• [WORK TO BE COMPLETED]
Starting at the first line of the entries below, output every line exactly, up to and including the line with "## Motivation".
== DATA TO USE
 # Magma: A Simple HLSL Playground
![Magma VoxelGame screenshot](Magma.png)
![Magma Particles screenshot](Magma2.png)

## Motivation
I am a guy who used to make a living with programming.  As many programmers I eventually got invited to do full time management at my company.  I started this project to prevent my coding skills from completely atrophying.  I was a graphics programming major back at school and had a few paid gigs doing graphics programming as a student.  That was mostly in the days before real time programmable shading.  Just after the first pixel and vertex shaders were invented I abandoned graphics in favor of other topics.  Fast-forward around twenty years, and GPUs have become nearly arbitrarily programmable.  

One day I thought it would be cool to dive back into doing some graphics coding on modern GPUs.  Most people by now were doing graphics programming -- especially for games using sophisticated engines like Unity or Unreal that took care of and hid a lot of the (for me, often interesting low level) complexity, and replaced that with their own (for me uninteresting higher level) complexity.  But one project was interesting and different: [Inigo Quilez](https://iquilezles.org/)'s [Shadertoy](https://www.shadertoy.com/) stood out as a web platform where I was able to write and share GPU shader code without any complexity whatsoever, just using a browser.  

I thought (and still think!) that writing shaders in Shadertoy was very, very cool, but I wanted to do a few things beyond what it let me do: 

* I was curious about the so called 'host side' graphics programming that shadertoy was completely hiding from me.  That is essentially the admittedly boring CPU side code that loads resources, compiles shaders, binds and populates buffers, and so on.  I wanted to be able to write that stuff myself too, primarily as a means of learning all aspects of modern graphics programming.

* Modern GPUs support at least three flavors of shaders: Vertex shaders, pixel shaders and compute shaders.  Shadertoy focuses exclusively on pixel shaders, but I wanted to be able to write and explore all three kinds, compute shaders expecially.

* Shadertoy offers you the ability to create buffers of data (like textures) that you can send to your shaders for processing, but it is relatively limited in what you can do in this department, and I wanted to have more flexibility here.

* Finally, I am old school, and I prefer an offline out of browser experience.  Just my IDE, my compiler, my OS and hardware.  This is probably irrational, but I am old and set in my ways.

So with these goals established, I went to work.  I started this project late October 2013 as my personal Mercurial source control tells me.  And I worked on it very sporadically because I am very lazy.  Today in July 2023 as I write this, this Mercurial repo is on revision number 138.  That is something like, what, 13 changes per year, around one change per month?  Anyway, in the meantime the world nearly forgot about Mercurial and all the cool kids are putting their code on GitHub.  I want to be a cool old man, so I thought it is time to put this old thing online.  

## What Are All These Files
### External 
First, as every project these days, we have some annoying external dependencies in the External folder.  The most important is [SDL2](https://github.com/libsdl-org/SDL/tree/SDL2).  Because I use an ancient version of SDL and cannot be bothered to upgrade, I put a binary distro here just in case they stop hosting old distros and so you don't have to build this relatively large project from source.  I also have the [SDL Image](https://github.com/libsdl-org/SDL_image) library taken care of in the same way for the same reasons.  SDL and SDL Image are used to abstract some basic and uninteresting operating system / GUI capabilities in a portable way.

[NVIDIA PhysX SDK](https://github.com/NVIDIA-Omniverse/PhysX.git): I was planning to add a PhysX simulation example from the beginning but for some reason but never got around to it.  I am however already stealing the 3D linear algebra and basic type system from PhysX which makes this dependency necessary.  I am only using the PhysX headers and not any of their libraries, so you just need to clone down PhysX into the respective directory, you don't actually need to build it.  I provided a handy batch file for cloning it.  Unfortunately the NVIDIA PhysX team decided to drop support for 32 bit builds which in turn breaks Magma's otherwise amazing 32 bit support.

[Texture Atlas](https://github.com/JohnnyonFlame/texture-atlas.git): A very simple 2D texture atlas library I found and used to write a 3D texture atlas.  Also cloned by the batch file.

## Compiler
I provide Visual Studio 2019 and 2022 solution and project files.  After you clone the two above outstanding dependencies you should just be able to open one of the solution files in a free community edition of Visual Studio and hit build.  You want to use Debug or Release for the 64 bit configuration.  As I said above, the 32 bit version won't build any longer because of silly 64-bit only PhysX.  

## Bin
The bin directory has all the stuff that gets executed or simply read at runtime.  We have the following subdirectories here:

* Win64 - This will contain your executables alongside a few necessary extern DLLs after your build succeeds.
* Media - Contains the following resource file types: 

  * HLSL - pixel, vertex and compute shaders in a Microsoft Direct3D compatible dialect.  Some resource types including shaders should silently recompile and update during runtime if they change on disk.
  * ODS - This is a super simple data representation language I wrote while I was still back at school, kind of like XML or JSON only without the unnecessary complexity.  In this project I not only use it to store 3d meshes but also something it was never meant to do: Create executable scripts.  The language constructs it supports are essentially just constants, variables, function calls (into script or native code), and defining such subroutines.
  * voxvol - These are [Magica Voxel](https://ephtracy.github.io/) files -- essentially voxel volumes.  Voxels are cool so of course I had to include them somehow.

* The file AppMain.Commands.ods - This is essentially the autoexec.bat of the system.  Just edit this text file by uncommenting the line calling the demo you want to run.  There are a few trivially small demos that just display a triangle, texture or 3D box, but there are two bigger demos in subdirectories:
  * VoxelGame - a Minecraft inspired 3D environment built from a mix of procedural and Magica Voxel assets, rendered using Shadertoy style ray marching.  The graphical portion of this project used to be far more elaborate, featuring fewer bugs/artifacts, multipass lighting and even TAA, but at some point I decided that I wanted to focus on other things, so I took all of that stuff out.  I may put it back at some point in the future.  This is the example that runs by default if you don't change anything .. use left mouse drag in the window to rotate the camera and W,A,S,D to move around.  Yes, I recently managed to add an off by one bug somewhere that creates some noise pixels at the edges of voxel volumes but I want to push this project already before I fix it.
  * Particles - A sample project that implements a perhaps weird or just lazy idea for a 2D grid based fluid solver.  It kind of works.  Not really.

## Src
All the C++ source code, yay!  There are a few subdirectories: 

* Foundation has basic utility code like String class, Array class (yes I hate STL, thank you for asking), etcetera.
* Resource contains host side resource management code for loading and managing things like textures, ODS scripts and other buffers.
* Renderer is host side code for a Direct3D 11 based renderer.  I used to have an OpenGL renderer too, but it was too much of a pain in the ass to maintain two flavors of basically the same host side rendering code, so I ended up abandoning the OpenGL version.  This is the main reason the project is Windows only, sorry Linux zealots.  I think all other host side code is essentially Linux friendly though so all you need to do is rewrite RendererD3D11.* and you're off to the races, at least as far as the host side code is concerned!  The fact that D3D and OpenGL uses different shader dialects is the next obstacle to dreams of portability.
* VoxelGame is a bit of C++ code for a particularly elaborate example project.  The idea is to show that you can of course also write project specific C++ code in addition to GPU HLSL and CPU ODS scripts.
====
• [OUTPUT FOR THIS TASK]
 # Magma: A Simple HLSL Playground
![Magma VoxelGame screenshot](Magma.png)
![Magma Particles screenshot](Magma2.png)

## Motivation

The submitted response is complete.